First Elections 1949

BG Party
 

The First elections in Israel were held on January 25, 1949. Ben Gurions Mapai won the most seats but had to enter a coalition to form a government.


When the state was declared and the provisional government established, the various departments of the Vaad Leumi (Jewish Agency) transitioned into the initial government ministries. In July 1948, the government set an election date of January 25, 1949.

It was decided to retain the proportional party list system used by the World Zionist Organization and the elections to the Zionist Congress. Twenty-one party lists competed for 120 seats in the new Israeli parliament, with 440,000 people casting their votes in Israel’s first election. This represented 87 percent of the eligible voters. The Labor Party secured 57 seats, the center-right parties obtained 31, and the religious parties won 16.

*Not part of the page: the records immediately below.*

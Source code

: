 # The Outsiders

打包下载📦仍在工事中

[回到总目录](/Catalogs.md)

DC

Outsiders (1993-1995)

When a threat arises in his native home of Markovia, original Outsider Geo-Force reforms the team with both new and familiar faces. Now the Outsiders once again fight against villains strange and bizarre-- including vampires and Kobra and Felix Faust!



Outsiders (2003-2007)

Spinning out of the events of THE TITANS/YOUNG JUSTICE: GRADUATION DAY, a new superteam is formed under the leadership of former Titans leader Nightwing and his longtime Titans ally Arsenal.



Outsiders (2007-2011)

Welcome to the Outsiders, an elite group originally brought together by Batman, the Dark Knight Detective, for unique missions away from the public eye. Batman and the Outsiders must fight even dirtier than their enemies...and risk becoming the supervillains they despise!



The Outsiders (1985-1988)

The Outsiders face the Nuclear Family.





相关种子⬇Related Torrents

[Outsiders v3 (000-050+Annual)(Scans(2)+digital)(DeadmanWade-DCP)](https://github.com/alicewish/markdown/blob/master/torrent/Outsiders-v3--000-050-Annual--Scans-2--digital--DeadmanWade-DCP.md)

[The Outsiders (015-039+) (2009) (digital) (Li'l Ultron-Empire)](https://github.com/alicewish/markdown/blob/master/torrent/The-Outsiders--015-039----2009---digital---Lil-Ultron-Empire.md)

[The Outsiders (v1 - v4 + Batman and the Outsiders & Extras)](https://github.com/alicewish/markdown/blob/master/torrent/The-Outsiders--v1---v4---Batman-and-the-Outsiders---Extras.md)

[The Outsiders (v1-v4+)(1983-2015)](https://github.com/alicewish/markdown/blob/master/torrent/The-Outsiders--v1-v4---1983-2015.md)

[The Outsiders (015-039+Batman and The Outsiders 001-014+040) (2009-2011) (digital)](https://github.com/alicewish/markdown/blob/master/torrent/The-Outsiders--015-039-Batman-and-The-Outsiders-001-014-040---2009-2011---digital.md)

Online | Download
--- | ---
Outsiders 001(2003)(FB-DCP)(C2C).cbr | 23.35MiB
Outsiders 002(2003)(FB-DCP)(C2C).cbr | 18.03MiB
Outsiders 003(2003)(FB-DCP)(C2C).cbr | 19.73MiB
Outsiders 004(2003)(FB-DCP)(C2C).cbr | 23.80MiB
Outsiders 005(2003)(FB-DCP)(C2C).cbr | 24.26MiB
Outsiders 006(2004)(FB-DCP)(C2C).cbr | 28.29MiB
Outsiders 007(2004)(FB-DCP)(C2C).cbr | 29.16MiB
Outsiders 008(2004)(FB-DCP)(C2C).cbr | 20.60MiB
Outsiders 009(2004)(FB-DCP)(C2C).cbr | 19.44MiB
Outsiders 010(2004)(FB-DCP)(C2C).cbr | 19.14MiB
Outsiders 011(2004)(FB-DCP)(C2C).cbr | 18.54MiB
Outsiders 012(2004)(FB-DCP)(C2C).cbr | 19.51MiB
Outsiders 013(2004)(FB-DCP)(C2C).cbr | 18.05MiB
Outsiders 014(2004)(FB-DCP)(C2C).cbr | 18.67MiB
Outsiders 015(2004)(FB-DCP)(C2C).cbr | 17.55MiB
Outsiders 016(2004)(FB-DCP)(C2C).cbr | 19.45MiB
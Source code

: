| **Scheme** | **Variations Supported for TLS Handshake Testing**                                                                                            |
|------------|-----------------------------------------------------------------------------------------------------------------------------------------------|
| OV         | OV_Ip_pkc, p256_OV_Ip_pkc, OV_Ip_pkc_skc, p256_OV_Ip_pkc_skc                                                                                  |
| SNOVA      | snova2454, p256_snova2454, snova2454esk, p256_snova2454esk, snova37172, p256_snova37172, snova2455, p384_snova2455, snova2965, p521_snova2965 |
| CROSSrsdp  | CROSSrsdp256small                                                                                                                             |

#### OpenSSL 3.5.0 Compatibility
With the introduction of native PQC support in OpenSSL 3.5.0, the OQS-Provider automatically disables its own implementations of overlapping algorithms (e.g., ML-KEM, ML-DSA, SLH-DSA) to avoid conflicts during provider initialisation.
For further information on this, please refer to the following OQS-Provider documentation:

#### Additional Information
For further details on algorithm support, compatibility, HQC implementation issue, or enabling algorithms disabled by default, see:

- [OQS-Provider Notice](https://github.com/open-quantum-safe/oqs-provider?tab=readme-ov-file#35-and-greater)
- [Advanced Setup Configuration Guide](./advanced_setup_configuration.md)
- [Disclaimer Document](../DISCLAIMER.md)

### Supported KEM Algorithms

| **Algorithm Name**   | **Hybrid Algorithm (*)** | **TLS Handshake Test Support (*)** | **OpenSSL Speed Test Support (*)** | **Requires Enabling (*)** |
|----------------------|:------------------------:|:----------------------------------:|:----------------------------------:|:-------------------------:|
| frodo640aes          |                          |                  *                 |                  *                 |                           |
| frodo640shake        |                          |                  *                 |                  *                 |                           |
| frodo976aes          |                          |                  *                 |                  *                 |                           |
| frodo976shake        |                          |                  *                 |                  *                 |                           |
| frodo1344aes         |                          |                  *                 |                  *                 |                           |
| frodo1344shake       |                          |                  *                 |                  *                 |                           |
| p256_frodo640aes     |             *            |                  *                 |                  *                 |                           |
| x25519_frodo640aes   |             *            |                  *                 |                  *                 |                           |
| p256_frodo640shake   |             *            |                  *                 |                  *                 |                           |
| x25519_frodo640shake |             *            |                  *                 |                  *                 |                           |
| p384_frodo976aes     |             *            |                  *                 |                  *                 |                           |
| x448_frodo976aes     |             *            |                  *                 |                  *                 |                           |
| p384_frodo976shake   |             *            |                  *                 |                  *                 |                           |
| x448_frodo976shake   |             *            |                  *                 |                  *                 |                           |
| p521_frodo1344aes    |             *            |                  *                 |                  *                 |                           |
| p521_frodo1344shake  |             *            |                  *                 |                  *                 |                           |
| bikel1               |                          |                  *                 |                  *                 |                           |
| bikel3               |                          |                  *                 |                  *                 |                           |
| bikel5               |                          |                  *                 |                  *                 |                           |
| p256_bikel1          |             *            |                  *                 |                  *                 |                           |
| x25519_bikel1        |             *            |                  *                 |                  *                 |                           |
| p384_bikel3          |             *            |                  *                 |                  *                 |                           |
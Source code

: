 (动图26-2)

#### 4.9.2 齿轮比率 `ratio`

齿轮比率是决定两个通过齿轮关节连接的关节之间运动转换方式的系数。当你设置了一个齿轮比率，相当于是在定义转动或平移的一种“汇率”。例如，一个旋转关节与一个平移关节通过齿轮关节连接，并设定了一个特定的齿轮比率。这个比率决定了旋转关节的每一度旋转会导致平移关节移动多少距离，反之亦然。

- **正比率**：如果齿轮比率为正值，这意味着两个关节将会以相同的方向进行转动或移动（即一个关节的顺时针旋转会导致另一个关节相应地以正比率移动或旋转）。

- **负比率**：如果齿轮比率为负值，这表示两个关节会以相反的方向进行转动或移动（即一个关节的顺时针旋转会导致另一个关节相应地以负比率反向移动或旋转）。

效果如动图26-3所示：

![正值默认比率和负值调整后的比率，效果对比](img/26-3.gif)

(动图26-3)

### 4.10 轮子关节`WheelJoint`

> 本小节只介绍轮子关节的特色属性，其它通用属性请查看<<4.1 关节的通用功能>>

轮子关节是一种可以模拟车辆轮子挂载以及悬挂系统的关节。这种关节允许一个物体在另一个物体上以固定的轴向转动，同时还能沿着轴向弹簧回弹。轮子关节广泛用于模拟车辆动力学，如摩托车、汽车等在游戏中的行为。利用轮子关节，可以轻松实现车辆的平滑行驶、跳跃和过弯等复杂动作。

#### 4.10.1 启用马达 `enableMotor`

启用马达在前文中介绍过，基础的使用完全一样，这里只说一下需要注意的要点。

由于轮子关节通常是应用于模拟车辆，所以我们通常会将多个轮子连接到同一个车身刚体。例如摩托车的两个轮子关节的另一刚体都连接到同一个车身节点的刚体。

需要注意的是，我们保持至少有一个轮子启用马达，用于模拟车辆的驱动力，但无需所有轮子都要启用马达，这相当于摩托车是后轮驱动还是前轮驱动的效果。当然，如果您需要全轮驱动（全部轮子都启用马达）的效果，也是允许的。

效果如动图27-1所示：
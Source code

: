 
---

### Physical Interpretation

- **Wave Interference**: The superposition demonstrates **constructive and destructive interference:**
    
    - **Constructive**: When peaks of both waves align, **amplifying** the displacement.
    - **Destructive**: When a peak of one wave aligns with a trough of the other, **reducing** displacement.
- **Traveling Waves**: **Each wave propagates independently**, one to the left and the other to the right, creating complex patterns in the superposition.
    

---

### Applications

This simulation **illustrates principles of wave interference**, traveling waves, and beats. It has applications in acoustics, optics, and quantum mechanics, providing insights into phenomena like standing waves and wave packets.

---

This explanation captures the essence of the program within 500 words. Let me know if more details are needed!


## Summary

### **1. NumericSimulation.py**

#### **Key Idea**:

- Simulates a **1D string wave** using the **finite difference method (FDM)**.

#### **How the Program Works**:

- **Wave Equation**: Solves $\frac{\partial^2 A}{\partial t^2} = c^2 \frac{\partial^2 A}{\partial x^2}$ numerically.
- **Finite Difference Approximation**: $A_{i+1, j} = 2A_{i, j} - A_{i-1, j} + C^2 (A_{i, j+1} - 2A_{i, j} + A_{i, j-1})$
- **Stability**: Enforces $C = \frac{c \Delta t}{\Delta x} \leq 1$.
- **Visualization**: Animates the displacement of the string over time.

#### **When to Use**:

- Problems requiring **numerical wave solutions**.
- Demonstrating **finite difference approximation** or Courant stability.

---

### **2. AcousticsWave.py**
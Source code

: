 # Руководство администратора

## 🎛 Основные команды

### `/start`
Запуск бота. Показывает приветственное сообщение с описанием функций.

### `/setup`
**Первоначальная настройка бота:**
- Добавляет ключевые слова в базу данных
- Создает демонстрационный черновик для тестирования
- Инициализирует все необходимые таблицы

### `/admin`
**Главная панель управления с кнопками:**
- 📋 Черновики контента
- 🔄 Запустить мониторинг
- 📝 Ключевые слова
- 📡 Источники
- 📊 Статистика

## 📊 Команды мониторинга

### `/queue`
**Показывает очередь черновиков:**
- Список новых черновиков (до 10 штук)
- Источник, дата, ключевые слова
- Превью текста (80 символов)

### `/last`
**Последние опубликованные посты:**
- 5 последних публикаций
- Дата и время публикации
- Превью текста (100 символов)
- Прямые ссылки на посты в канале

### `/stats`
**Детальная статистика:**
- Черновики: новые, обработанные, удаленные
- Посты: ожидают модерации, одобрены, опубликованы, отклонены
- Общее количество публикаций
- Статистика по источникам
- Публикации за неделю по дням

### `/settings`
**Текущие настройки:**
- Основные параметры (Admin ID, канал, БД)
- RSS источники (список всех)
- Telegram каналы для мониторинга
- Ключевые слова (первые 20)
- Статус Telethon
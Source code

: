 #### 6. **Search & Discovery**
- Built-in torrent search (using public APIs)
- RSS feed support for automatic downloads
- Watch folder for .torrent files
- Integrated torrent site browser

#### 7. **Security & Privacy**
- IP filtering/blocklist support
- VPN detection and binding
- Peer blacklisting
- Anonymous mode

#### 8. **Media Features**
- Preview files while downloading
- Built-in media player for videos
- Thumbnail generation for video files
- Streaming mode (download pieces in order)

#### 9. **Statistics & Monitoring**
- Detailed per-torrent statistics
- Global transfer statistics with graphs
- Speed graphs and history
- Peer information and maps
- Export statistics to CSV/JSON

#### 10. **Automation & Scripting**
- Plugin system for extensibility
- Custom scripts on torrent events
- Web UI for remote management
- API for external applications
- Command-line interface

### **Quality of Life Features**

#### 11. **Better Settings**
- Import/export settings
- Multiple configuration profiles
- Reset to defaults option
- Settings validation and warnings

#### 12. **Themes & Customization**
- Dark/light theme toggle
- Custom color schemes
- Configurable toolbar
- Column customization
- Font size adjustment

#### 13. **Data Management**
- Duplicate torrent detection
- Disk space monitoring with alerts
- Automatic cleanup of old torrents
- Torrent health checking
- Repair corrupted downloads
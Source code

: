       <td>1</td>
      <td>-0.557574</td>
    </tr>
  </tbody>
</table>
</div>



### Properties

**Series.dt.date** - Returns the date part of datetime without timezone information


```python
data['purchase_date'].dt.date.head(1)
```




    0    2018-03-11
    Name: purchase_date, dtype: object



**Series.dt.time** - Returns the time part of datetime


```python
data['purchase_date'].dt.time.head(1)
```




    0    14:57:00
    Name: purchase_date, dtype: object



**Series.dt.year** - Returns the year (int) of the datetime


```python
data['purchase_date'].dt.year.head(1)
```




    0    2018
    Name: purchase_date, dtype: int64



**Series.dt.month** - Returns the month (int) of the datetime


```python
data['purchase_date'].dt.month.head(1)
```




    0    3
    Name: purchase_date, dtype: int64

The first Constituent Assembly convened on February 14, 1949. Two days later, the first significant piece of legislation, the Transition Law, was enacted, which also came to be known as the Small Constitution. This law laid down the basic structure of government, establishing the parliament, the courts, and other fundamental governmental functions.

Weizmann then tasked Ben-Gurion with forming a new government. It took three weeks for Ben-Gurion to negotiate a coalition, and on March 10th, the new government was ratified by a vote of 73 to 45. The first Knesset was intended to serve as a constitutional convention to draft Israel’s constitution. Dr. Leo Kohn, the legal advisor to the Jewish Agency, had spent months preparing the draft constitution.

Although there were initial plans to draft a constitution, Ben-Gurion and the Mapai leadership ultimately decided to abandon both the constitution and even the notion of drafting one at that time. Ben-Gurion believed that developing a constitution required more time and that the country, preoccupied with absorbing immigrants and defending itself, could not afford the divisive debates, especially over religion, that a constitution would provoke. The decision was made to gradually create a constitution by passing special laws over time. However, this approach has not proven particularly successful.